How to avoid OLED TV burn-in

Protecting your OLED television from burn-in just takes some maintenance. Follow these tips to keep your shows and movies looking sharp.

Tips to prevent OLED screen burn on TV:

  • Reduce the brightness. Keeping your brightness level in the 45–50 range will lower the stress on your TV’s pixels and help prolong their life.
  • Use the sleep timer. If you doze off in front of the TV, a channel logo or streaming menu could be on your screen for hours, creating a risk for burn-in.
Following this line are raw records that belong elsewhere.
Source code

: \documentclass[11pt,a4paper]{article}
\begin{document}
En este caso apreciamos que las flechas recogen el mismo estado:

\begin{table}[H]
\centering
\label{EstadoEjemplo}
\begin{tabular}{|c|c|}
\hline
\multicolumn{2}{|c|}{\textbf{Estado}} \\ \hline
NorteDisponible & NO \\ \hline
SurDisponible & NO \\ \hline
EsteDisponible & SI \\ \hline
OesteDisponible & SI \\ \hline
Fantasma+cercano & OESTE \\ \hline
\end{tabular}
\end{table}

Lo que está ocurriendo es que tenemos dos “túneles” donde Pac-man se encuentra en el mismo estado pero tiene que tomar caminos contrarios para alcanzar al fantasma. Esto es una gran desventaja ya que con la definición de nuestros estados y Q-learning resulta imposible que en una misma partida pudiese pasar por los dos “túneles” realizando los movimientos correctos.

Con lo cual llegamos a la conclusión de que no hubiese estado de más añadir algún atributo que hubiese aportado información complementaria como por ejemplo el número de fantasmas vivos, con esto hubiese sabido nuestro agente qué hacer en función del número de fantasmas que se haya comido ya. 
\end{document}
This feature will turn off your TV after a set amount of time.
  • Change the channel periodically. If you’re an avid sports watcher or news viewer, the ticker at the bottom of the screen may cause burn-in without you realizing it. Switching the channel will give those pixels a rest.
  • Don’t leave your TV paused. This goes for both TV and video games. Pausing a show or game for a long time will cause certain pixels to get overused and eventually become discolored.
  • Enable screen savers for gaming and streaming devices. If pausing is something you can’t avoid, turning on screen savers will keep the colors on your TV changing and help prevent burn-in.
  • Turn off your TV. Keeping your television off when you’re not watching it will help preserve your screen.